Le service public, financé essentiellement par la redevance, peut-il songer à l'installation d'un réseau plus affiné de radios locales sans le recours aux financements privés ? D'autant plus que se profile, dans un avenir maintenant proche, l'exploitation de techniques nouvelles qui redistribuent les cartes de la communication radiodiffusée : le satellite, d'ici à trois ou quatre ans, multipliera le nombre de canaux, permettant une distribution beaucoup plus large de programmes. Quant au câble, dont bon nombre de villes nouvelles sont équipées, son exploitation ouvre des possibilités infinies : l'utilisation récente de la fibre de verre, qui permet le passage de fréquences beaucoup plus rapides et nombreuses, laisse envisager le développement d'un tissu beaucoup plus serré et diversifié de programmes.

Cinéma

La production américaine retrouve la première place

La France a redoré son blason grâce à Alain Resnais et son Oncle d'Amérique. Elle en avait bien besoin : jamais on n'avait tant pleuré sur le déclin du cinéma français. Déclin que les chiffres n'indiquent que très faiblement : la fréquentation reste stable, le nombre de films produits aussi, et, cette année, les films français ont enfin retrouvé la faveur du public en atteignant 50 % de la fréquentation. Mais, si la quantité est là, c'est souvent la qualité qui manque. Et, cette année encore, c'est surtout l'Amérique qui tient le haut du pavé pour les films-événements.
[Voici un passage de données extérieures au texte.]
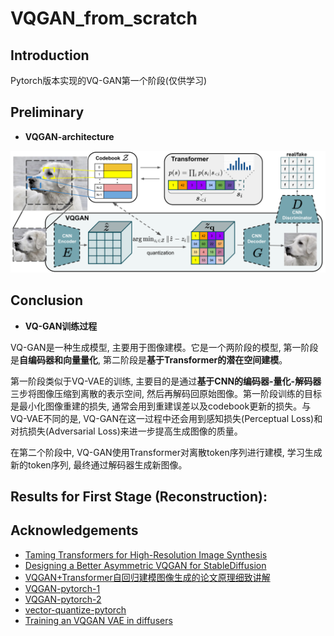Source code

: # VQGAN_from_scratch

## Introduction

Pytorch版本实现的VQ-GAN第一个阶段(仅供学习)

## Preliminary

- **VQGAN-architecture**

![vq-gan](./assets/vqgan-architecture.png)

## Conclusion

- **VQ-GAN训练过程**

VQ-GAN是一种生成模型, 主要用于图像建模。它是一个两阶段的模型, 第一阶段是**自编码器和向量量化**, 第二阶段是**基于Transformer的潜在空间建模**。

第一阶段类似于VQ-VAE的训练, 主要目的是通过**基于CNN的编码器-量化-解码器**三步将图像压缩到离散的表示空间, 然后再解码回原始图像。第一阶段训练的目标是最小化图像重建的损失, 通常会用到重建误差以及codebook更新的损失。与VQ-VAE不同的是, VQ-GAN在这一过程中还会用到感知损失(Perceptual Loss)和对抗损失(Adversarial Loss)来进一步提高生成图像的质量。

在第二个阶段中, VQ-GAN使用Transformer对离散token序列进行建模, 学习生成新的token序列, 最终通过解码器生成新图像。

## Results for First Stage (Reconstruction):

## Acknowledgements

- [Taming Transformers for High-Resolution Image Synthesis](https://arxiv.org/abs/2012.09841)
- [Designing a Better Asymmetric VQGAN for StableDiffusion](https://arxiv.org/abs/2306.04632)
- [VQGAN+Transformer自回归建模图像生成的论文原理细致讲解](https://www.bilibili.com/video/BV1mh411g7r5/?spm_id_from=333.788&vd_source=634f9cd56b5b0cf10f6976238630bd8d)
- [VQGAN-pytorch-1](https://github.com/dome272/VQGAN-pytorch)
- [VQGAN-pytorch-2](https://github.com/aa1234241/vqgan)
- [vector-quantize-pytorch](https://github.com/lucidrains/vector-quantize-pytorch)
- [Training an VQGAN VAE in diffusers](https://github.com/huggingface/diffusers/blob/3159e60d59819ae874ea3cdbd28e02d9e6c57321/examples/vqgan/README.md)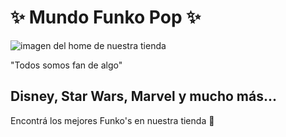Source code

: # ✨ Mundo Funko Pop ✨

![imagen del home de nuestra tienda](/assets/image/home.png)


"Todos somos fan de algo"



## Disney, Star Wars, Marvel y mucho  más...

Encontrá los mejores Funko's en nuestra tienda 🛒

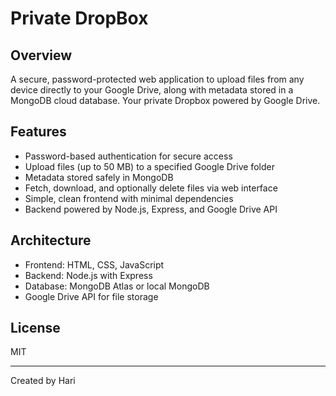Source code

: # Private DropBox

## Overview
A secure, password-protected web application to upload files from any device directly to your Google Drive, along with metadata stored in a MongoDB cloud database. Your private Dropbox powered by Google Drive.

## Features
- Password-based authentication for secure access
- Upload files (up to 50 MB) to a specified Google Drive folder
- Metadata stored safely in MongoDB
- Fetch, download, and optionally delete files via web interface
- Simple, clean frontend with minimal dependencies
- Backend powered by Node.js, Express, and Google Drive API

## Architecture
- Frontend: HTML, CSS, JavaScript
- Backend: Node.js with Express
- Database: MongoDB Atlas or local MongoDB
- Google Drive API for file storage

## License
MIT

---

Created by Hari

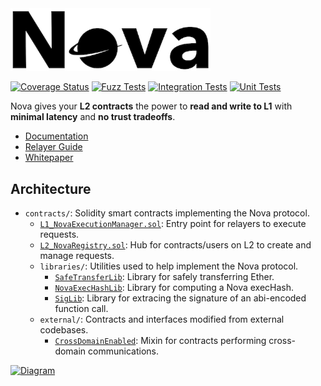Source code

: <img width="320" src="/docs/images/white-bg-small.png" alt="Logo">

[![Coverage Status](https://coveralls.io/repos/github/Rari-Capital/nova/badge.svg?branch=master)](https://coveralls.io/github/Rari-Capital/nova?branch=master) [![Fuzz Tests](https://github.com/Rari-Capital/nova/actions/workflows/fuzz.yml/badge.svg)](https://github.com/Rari-Capital/nova/actions/workflows/fuzz.yml) [![Integration Tests](https://github.com/Rari-Capital/nova/actions/workflows/integration-tests.yml/badge.svg)](https://github.com/Rari-Capital/nova/actions/workflows/integration-tests.yml) [![Unit Tests](https://github.com/Rari-Capital/nova/actions/workflows/unit-tests.yml/badge.svg)](https://github.com/Rari-Capital/nova/actions/workflows/unit-tests.yml)

Nova gives your **L2 contracts** the power to **read and write to L1** with **minimal latency** and **no trust tradeoffs**.

- [Documentation](https://docs.rari.capital/nova)
- [Relayer Guide](/docs/relayers.md)
- [Whitepaper]()

## Architecture

- `contracts/`: Solidity smart contracts implementing the Nova protocol.
  - [`L1_NovaExecutionManager.sol`](/contracts/L1_NovaExecutionManager.sol): Entry point for relayers to execute requests.
  - [`L2_NovaRegistry.sol`](/contracts/L2_NovaRegistry.sol): Hub for contracts/users on L2 to create and manage requests.
  - `libraries/`: Utilities used to help implement the Nova protocol.
    - [`SafeTransferLib`](/libraries/SafeTransferLib.sol): Library for safely transferring Ether. 
    - [`NovaExecHashLib`](/libraries/NovaExecHashLib.sol): Library for computing a Nova execHash.
    - [`SigLib`](/libraries/SigLib.sol): Library for extracing the signature of an abi-encoded function call.
  - `external/`: Contracts and interfaces modified from external codebases.
    - [`CrossDomainEnabled`](/libraries/CrossDomainEnabled.sol): Mixin for contracts performing cross-domain communications.

[![Diagram](https://lucid.app/publicSegments/view/70e70068-38f5-49db-9107-243a7a77e812/image.png)](https://lucid.app/documents/view/dca3b0ad-26ed-42f8-a871-1b03b40a2395)
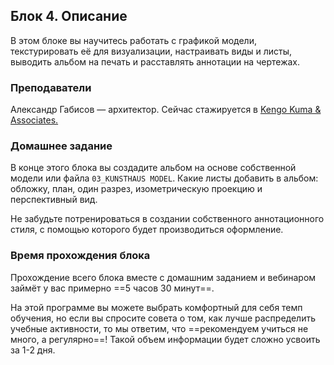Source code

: ## Блок 4. Описание

В этом блоке вы научитесь работать с графикой модели, текстурировать её для визуализации, настраивать виды и листы, выводить альбом на печать и расставлять аннотации на чертежах.

### Преподаватели

Александр Габисов — архитектор. Сейчас стажируется в [Kengo Kuma & Associates.](https://kkaa.co.jp/)

### Домашнее задание

В конце этого блока вы создадите альбом на основе собственной модели или файла `03_KUNSTHAUS MODEL`. Какие листы добавить в альбом: обложку, план, один разрез, изометрическую проекцию и перспективный вид.

Не забудьте потренироваться в создании собственного аннотационного стиля, с помощью которого будет производиться оформление.

### Время прохождения блока

Прохождение всего блока вместе с домашним заданием и вебинаром займёт у вас примерно ==5 часов 30 минут==.

На этой программе вы можете выбрать комфортный для себя темп обучения, но если вы спросите совета о том, как лучше распределить учебные активности, то мы ответим, что ==рекомендуем учиться не много, а регулярно==! Такой объем информации будет сложно усвоить за 1-2 дня.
Inquiets, les professionnels le sont partout, sauf aux États-Unis. Et la baisse du taux de la TVA, enfin effective depuis novembre 1979, n'a guère apporté le souffle nouveau qu'on attendait.

La concurrence du petit écran reste toujours le cheval de bataille du cinéma. Un pas est franchi : les films seront un peu moins nombreux à la télévision, et chaque chaîne est dotée d'une carte de producteur, ce qui lui permet d'investir dans des films. Il reste à faire payer au juste prix les films que le petit écran achète pour les diffuser à domicile.

Il reste aussi à organiser l'avenir avec le développement, sensible dès cette année, des vidéocassettes et des vidéodisques.

France

Mauvais, le cinéma français ? Routinier, sans doute, dans son ensemble : on n'a guère, cette année, rencontré de révélations. Une réussite, Mon oncle d'Amérique, d'Alain Resnais, cinéaste secret et original, qui tente l'exploration d'une voie nouvelle à l'écran, celle de la science.

Audacieuse démarche que celle du film : tout en racontant une ou plutôt trois histoires, somme toute banales, Resnais les fait commenter par le professeur Henri Laborit. Et, miracle, parvient à ne jamais rebuter. Mieux encore : son film émeut, passionne et stimule. Un montage fort habile intègre romanesque et commentaires, et les personnages ne deviennent jamais des cobayes. Il est vrai qu'ils sont remarquablement interprétés par Gérard Depardieu, qui est désormais l'acteur numéro un de notre cinéma, par Roger Pierre, ici à contre-emploi et étonnamment juste, et, surtout, par Nicole Garcia, qui, avec ce rôle, s'affirme comme une des personnalités féminines les plus fortes et les plus attachantes du moment.